Earlier this week, I read with interest the Welsh Local Government Association (WLGA) press release claiming how much damage will be done to our area because of Brexit. When I look around Wrexham, all I see is opportunities to be grasped and potential to be realised.
The people of Wrexham voted to Leave the EU in 2016. I was one of them. This was before I was involved in politics, so I can’t claim to have campaigned on the matter, but like many people around here I voted because of a number of factors: control over our laws, borders and money.
In the future, I believe that the UK will be able to adapt more easily to the changes and technological innovations of the coming decades, because of Brexit. We will be able to set regulations for new sectors to encourage investment and new ideas more quickly than the EU, because of Brexit. We will be able to set rules for our benefit, because of Brexit.
The UK once again has the power to make its own trade deals and the EU itself has predicted that 90 per cent of future world growth will come from outside of Europe. I believe that we are now well placed to take advantage of new markets overseas.
The WLGA report doesn’t seem to stack up to the reality we are seeing locally. Companies such as JCB and NetWorld Sports have created hundreds of new jobs, during a global pandemic. Magellan Aerospace and Rowan Foods have both expanded and created local jobs in the process. Wockhardt is finishing and filling the UK vaccine right here in Wrexham and creating 40 new jobs on the back of a UK-India trade deal. These successes are happening because we are a free and independent nation. Because of, rather than despite Brexit.
The UK Government also has ambitious plans that will level-up the different regions of the country and secure our economic prosperity outside of the EU. This includes £88 billion capital funding for infrastructure in 2020, a £3 billion National Skills Fund and the fastest ever increase in domestic public Research and Development funding. These funds represent a direct investment in our future, which was not available during our almost 30-year tenure in the EU.

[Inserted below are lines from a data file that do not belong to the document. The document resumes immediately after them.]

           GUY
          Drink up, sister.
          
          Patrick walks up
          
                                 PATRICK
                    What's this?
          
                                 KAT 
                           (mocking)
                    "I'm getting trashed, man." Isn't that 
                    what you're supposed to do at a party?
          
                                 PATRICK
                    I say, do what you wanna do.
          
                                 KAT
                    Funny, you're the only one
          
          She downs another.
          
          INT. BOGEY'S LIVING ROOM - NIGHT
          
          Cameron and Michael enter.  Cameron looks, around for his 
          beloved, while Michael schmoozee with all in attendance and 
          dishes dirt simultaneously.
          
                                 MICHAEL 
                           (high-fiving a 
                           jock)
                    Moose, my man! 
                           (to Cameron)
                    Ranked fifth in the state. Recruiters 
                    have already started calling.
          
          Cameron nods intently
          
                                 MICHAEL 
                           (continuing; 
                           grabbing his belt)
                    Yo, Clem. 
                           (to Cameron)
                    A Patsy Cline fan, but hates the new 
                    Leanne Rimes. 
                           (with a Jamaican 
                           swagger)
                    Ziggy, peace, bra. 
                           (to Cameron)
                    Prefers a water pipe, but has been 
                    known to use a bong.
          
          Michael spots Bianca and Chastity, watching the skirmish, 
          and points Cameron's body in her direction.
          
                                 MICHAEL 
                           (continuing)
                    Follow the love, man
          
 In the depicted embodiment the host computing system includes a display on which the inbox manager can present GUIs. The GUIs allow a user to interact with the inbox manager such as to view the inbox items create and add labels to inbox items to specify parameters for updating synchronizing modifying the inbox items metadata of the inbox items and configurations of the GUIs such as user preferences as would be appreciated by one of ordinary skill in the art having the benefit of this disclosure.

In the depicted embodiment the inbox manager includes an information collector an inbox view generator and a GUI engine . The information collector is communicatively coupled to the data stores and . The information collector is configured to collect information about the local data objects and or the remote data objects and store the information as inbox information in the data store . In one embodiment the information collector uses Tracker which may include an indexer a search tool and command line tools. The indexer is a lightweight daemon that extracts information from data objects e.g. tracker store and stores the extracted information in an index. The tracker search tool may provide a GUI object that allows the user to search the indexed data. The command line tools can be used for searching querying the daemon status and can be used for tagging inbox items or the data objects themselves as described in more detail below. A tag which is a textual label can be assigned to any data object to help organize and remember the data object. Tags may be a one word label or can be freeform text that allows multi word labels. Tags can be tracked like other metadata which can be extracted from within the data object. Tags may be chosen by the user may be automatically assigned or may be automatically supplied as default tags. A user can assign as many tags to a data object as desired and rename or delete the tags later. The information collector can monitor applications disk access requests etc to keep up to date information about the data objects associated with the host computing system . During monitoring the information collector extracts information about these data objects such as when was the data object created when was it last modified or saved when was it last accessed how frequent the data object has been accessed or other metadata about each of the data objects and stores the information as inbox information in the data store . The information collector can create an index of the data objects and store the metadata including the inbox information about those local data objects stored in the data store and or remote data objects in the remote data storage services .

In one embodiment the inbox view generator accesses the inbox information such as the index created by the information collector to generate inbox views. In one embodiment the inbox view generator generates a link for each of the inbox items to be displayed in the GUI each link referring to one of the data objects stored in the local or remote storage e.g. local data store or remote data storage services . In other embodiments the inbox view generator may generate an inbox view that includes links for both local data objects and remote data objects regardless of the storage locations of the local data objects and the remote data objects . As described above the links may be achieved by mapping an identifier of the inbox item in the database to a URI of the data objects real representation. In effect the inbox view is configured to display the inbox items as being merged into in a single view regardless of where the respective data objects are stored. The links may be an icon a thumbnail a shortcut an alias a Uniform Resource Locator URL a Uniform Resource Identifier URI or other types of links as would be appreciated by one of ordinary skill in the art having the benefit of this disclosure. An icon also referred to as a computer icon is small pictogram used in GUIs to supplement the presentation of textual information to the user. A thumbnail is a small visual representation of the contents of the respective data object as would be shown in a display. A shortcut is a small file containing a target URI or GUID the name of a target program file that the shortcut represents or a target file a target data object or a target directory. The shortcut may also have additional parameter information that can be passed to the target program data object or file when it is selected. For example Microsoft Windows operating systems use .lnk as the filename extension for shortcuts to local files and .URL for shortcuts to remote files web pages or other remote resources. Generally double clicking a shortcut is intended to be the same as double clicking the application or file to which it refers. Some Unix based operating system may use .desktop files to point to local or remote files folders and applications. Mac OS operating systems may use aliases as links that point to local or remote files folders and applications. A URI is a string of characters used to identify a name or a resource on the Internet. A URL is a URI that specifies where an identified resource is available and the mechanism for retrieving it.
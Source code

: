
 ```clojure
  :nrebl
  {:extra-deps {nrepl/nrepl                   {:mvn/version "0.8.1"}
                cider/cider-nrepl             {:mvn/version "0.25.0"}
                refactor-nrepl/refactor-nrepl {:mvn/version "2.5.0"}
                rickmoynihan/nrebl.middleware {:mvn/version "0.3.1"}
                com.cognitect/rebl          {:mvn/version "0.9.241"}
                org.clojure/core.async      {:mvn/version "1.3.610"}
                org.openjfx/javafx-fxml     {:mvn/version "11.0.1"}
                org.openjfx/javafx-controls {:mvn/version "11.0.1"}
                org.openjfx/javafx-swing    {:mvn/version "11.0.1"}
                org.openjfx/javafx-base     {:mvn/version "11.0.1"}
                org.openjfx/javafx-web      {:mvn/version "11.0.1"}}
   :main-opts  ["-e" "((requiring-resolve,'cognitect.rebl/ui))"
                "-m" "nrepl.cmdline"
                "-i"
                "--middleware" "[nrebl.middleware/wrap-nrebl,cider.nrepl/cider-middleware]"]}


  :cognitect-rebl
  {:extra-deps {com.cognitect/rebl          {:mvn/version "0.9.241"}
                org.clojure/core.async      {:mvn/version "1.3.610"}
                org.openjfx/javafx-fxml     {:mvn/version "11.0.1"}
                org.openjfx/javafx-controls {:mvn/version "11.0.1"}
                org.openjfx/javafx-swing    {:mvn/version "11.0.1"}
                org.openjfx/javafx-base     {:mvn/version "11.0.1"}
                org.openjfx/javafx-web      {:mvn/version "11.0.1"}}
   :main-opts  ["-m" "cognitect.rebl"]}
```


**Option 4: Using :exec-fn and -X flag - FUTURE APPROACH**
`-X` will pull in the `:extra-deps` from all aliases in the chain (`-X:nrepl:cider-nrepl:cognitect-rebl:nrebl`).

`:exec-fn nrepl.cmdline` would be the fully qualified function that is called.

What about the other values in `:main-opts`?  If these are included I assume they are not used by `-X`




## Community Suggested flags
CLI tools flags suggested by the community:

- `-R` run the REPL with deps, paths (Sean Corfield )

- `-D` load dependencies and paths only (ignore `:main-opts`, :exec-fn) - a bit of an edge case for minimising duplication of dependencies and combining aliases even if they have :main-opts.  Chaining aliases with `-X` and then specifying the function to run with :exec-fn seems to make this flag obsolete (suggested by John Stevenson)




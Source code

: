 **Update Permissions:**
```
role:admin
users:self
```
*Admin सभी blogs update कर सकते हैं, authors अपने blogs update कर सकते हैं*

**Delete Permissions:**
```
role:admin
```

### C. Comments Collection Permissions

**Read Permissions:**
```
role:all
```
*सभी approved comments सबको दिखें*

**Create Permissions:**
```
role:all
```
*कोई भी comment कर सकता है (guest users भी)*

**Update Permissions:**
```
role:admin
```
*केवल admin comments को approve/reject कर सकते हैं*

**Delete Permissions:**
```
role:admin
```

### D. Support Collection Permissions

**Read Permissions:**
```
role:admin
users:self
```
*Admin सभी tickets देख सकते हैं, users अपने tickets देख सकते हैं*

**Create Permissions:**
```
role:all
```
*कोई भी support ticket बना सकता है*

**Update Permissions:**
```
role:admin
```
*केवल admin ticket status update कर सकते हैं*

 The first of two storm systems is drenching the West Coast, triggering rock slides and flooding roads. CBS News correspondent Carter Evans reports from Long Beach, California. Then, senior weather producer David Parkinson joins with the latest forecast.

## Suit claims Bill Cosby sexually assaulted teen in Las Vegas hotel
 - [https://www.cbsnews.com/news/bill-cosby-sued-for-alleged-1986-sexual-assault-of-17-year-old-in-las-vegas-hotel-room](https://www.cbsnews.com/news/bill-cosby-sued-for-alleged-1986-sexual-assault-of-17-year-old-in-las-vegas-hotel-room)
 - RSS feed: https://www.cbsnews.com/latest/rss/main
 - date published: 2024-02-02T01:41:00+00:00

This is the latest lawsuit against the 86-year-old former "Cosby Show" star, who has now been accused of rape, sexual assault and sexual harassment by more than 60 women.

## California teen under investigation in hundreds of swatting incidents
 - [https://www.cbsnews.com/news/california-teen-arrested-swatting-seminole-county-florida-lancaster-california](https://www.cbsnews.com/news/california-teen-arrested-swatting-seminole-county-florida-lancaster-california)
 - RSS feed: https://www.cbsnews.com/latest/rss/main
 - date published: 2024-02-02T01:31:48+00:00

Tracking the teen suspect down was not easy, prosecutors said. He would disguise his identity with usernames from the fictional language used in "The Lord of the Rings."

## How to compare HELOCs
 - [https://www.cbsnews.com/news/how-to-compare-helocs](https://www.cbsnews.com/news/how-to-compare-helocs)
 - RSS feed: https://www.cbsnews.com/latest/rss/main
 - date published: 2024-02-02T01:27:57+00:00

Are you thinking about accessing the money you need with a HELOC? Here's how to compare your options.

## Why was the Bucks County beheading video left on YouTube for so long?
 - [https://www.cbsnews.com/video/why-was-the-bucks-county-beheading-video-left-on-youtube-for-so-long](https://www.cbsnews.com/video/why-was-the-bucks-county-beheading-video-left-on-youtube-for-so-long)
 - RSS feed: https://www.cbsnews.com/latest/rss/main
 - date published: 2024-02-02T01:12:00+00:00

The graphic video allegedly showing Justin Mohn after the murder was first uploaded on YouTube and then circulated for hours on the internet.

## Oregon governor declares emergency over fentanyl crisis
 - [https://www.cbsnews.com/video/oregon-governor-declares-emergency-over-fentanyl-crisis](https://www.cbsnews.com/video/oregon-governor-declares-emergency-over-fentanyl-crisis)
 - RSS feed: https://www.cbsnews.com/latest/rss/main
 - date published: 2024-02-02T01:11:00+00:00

As the most populated town in North Wales, with a fantastic football club, a high street brimming with unrealised potential, one of the country’s largest industrial estates, world-class educational establishments and brilliant transport links to the rest of North Wales, North-West England and the Midlands, Wrexham really can be epicentre of British success for the coming century. We just need to have the vision and confidence to seize the opportunities.